Exercise objective
Scan the material below for lines with the word "contains". Reply with the count and no other words.

Extracted records
+ + +

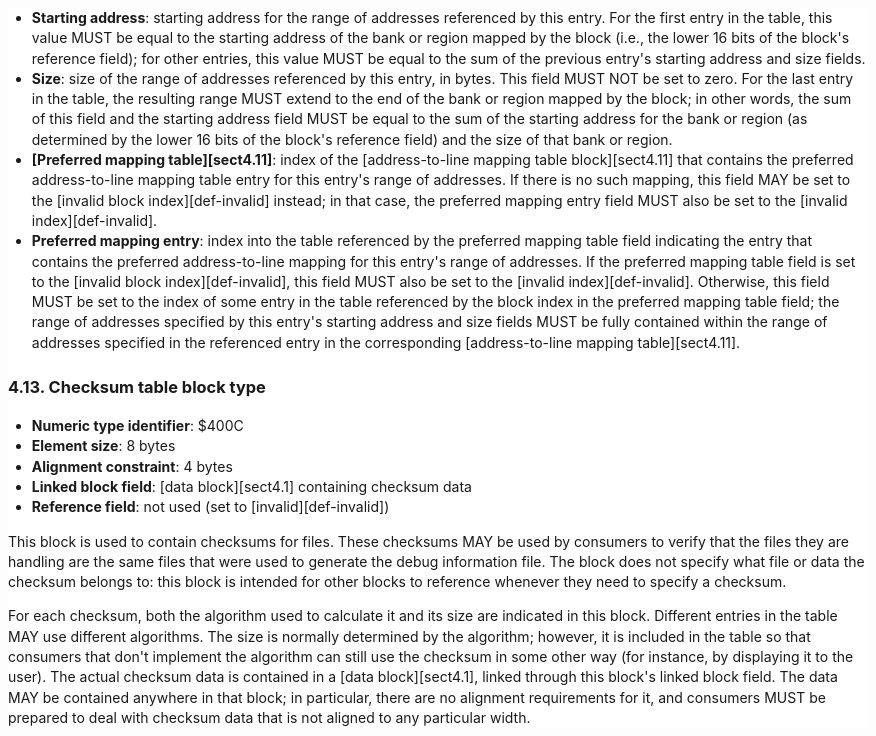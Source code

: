 * **Starting address**: starting address for the range of addresses referenced by this entry.
  For the first entry in the table, this value MUST be equal to the starting address of the bank or region mapped by
  the block (i.e., the lower 16 bits of the block's reference field); for other entries, this value MUST be equal to
  the sum of the previous entry's starting address and size fields.
* **Size**: size of the range of addresses referenced by this entry, in bytes.
  This field MUST NOT be set to zero.
  For the last entry in the table, the resulting range MUST extend to the end of the bank or region mapped by the
  block; in other words, the sum of this field and the starting address field MUST be equal to the sum of the starting
  address for the bank or region (as determined by the lower 16 bits of the block's reference field) and the size of
  that bank or region.
* **[Preferred mapping table][sect4.11]**: index of the [address-to-line mapping table block][sect4.11] that contains
  the preferred address-to-line mapping table entry for this entry's range of addresses.
  If there is no such mapping, this field MAY be set to the [invalid block index][def-invalid] instead; in that case,
  the preferred mapping entry field MUST also be set to the [invalid index][def-invalid].
* **Preferred mapping entry**: index into the table referenced by the preferred mapping table field indicating the
  entry that contains the preferred address-to-line mapping for this entry's range of addresses.
  If the preferred mapping table field is set to the [invalid block index][def-invalid], this field MUST also be set
  to the [invalid index][def-invalid].
  Otherwise, this field MUST be set to the index of some entry in the table referenced by the block index in the
  preferred mapping table field; the range of addresses specified by this entry's starting address and size fields
  MUST be fully contained within the range of addresses specified in the referenced entry in the corresponding
  [address-to-line mapping table][sect4.11].

### 4.13. Checksum table block type

* **Numeric type identifier**: $400C
* **Element size**: 8 bytes
* **Alignment constraint**: 4 bytes
* **Linked block field**: [data block][sect4.1] containing checksum data
* **Reference field**: not used (set to [invalid][def-invalid])

This block is used to contain checksums for files.
These checksums MAY be used by consumers to verify that the files they are handling are the same files that were used
to generate the debug information file.
The block does not specify what file or data the checksum belongs to: this block is intended for other blocks to
reference whenever they need to specify a checksum.

For each checksum, both the algorithm used to calculate it and its size are indicated in this block.
Different entries in the table MAY use different algorithms.
The size is normally determined by the algorithm; however, it is included in the table so that consumers that don't
implement the algorithm can still use the checksum in some other way (for instance, by displaying it to the user).
The actual checksum data is contained in a [data block][sect4.1], linked through this block's linked block field.
The data MAY be contained anywhere in that block; in particular, there are no alignment requirements for it, and
consumers MUST be prepared to deal with checksum data that is not aligned to any particular width.


[version]: history.md
[cc0]: https://creativecommons.org/publicdomain/zero/1.0/legalcode
[repo]: https://github.com/aaaaaa123456789/gb-debug-information
[rfc2119]: https://www.rfc-editor.org/rfc/rfc2119
[rfc3629]: https://www.rfc-editor.org/rfc/rfc3629
[semver]: https://semver.org/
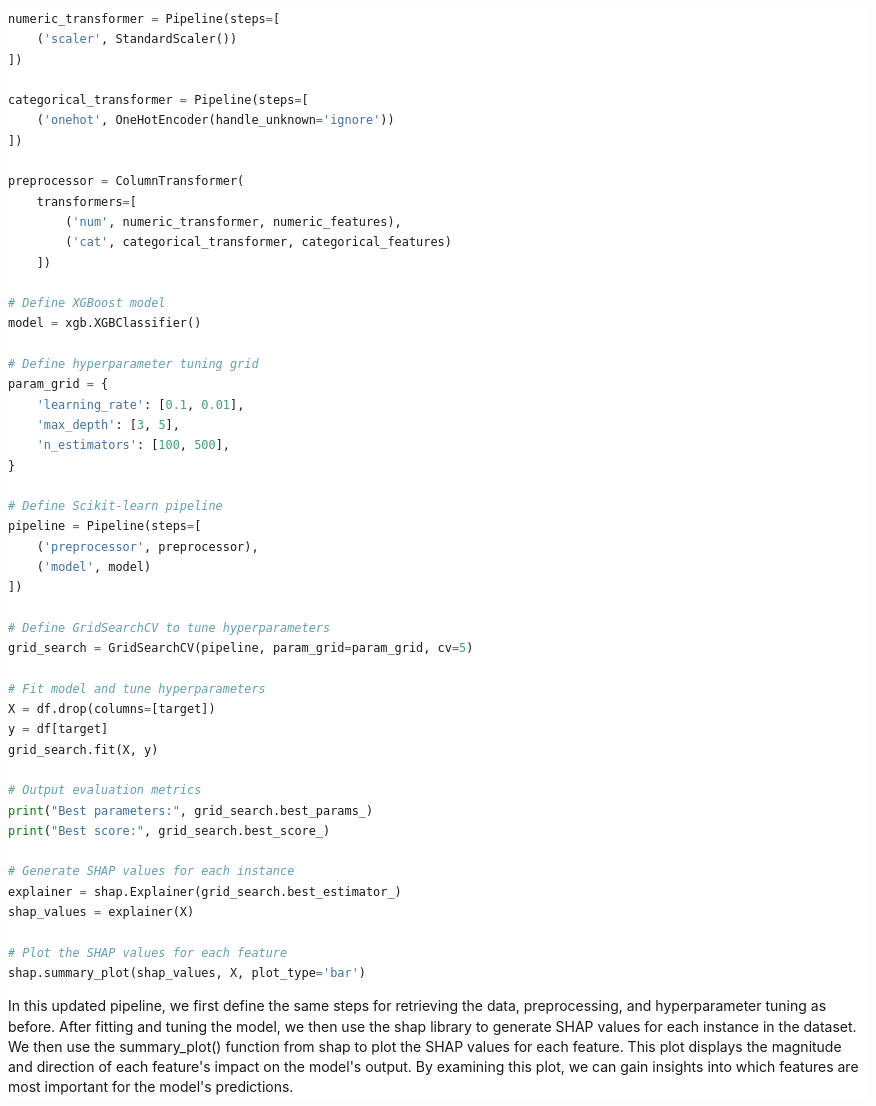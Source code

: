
 ```python
numeric_transformer = Pipeline(steps=[
    ('scaler', StandardScaler())
])

categorical_transformer = Pipeline(steps=[
    ('onehot', OneHotEncoder(handle_unknown='ignore'))
])

preprocessor = ColumnTransformer(
    transformers=[
        ('num', numeric_transformer, numeric_features),
        ('cat', categorical_transformer, categorical_features)
    ])

# Define XGBoost model
model = xgb.XGBClassifier()

# Define hyperparameter tuning grid
param_grid = {
    'learning_rate': [0.1, 0.01],
    'max_depth': [3, 5],
    'n_estimators': [100, 500],
}

# Define Scikit-learn pipeline
pipeline = Pipeline(steps=[
    ('preprocessor', preprocessor),
    ('model', model)
])

# Define GridSearchCV to tune hyperparameters
grid_search = GridSearchCV(pipeline, param_grid=param_grid, cv=5)

# Fit model and tune hyperparameters
X = df.drop(columns=[target])
y = df[target]
grid_search.fit(X, y)

# Output evaluation metrics
print("Best parameters:", grid_search.best_params_)
print("Best score:", grid_search.best_score_)

# Generate SHAP values for each instance
explainer = shap.Explainer(grid_search.best_estimator_)
shap_values = explainer(X)

# Plot the SHAP values for each feature
shap.summary_plot(shap_values, X, plot_type='bar')
```

In this updated pipeline, we first define the same steps for retrieving the data, preprocessing, and hyperparameter tuning as before. After fitting and tuning the model, we then use the shap library to generate SHAP values for each instance in the dataset. We then use the summary_plot() function from shap to plot the SHAP values for each feature. This plot displays the magnitude and direction of each feature's impact on the model's output. By examining this plot, we can gain insights into which features are most important for the model's predictions.

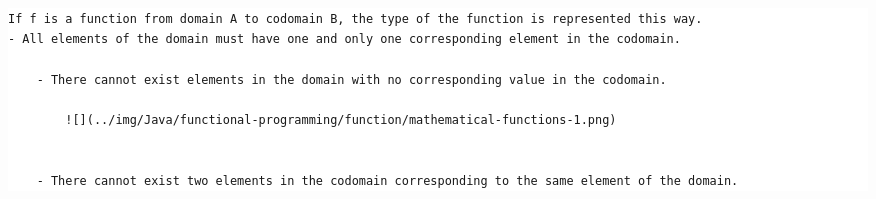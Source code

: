     If f is a function from domain A to codomain B, the type of the function is represented this way. 
    - All elements of the domain must have one and only one corresponding element in the codomain.
    
        - There cannot exist elements in the domain with no corresponding value in the codomain.

            ![](../img/Java/functional-programming/function/mathematical-functions-1.png)

    
        - There cannot exist two elements in the codomain corresponding to the same element of the domain.
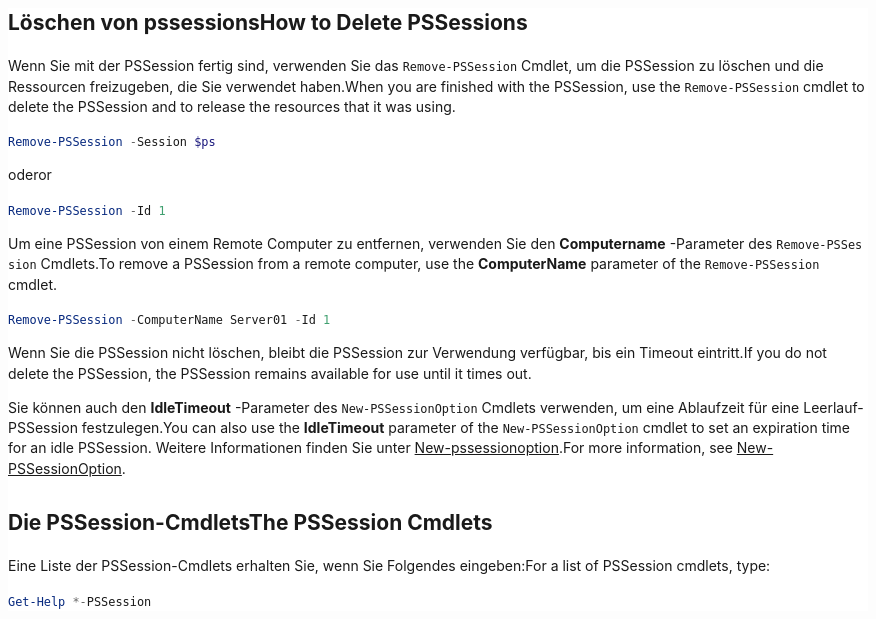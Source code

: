 ## <a name="how-to-delete-pssessions"></a><span data-ttu-id="80406-180">Löschen von pssessions</span><span class="sxs-lookup"><span data-stu-id="80406-180">How to Delete PSSessions</span></span>

<span data-ttu-id="80406-181">Wenn Sie mit der PSSession fertig sind, verwenden Sie das `Remove-PSSession` Cmdlet, um die PSSession zu löschen und die Ressourcen freizugeben, die Sie verwendet haben.</span><span class="sxs-lookup"><span data-stu-id="80406-181">When you are finished with the PSSession, use the `Remove-PSSession` cmdlet to delete the PSSession and to release the resources that it was using.</span></span>

```powershell
Remove-PSSession -Session $ps
```

<span data-ttu-id="80406-182">oder</span><span class="sxs-lookup"><span data-stu-id="80406-182">or</span></span>

```powershell
Remove-PSSession -Id 1
```

<span data-ttu-id="80406-183">Um eine PSSession von einem Remote Computer zu entfernen, verwenden Sie den **Computername** -Parameter des `Remove-PSSession` Cmdlets.</span><span class="sxs-lookup"><span data-stu-id="80406-183">To remove a PSSession from a remote computer, use the **ComputerName** parameter of the `Remove-PSSession` cmdlet.</span></span>

```powershell
Remove-PSSession -ComputerName Server01 -Id 1
```

<span data-ttu-id="80406-184">Wenn Sie die PSSession nicht löschen, bleibt die PSSession zur Verwendung verfügbar, bis ein Timeout eintritt.</span><span class="sxs-lookup"><span data-stu-id="80406-184">If you do not delete the PSSession, the PSSession remains available for use until it times out.</span></span>

<span data-ttu-id="80406-185">Sie können auch den **IdleTimeout** -Parameter des `New-PSSessionOption` Cmdlets verwenden, um eine Ablaufzeit für eine Leerlauf-PSSession festzulegen.</span><span class="sxs-lookup"><span data-stu-id="80406-185">You can also use the **IdleTimeout** parameter of the `New-PSSessionOption` cmdlet to set an expiration time for an idle PSSession.</span></span> <span data-ttu-id="80406-186">Weitere Informationen finden Sie unter [New-pssessionoption](xref:Microsoft.PowerShell.Core.New-PSSessionOption).</span><span class="sxs-lookup"><span data-stu-id="80406-186">For more information, see [New-PSSessionOption](xref:Microsoft.PowerShell.Core.New-PSSessionOption).</span></span>

## <a name="the-pssession-cmdlets"></a><span data-ttu-id="80406-187">Die PSSession-Cmdlets</span><span class="sxs-lookup"><span data-stu-id="80406-187">The PSSession Cmdlets</span></span>

<span data-ttu-id="80406-188">Eine Liste der PSSession-Cmdlets erhalten Sie, wenn Sie Folgendes eingeben:</span><span class="sxs-lookup"><span data-stu-id="80406-188">For a list of PSSession cmdlets, type:</span></span>

```powershell
Get-Help *-PSSession
```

+ + +

Worked solution
2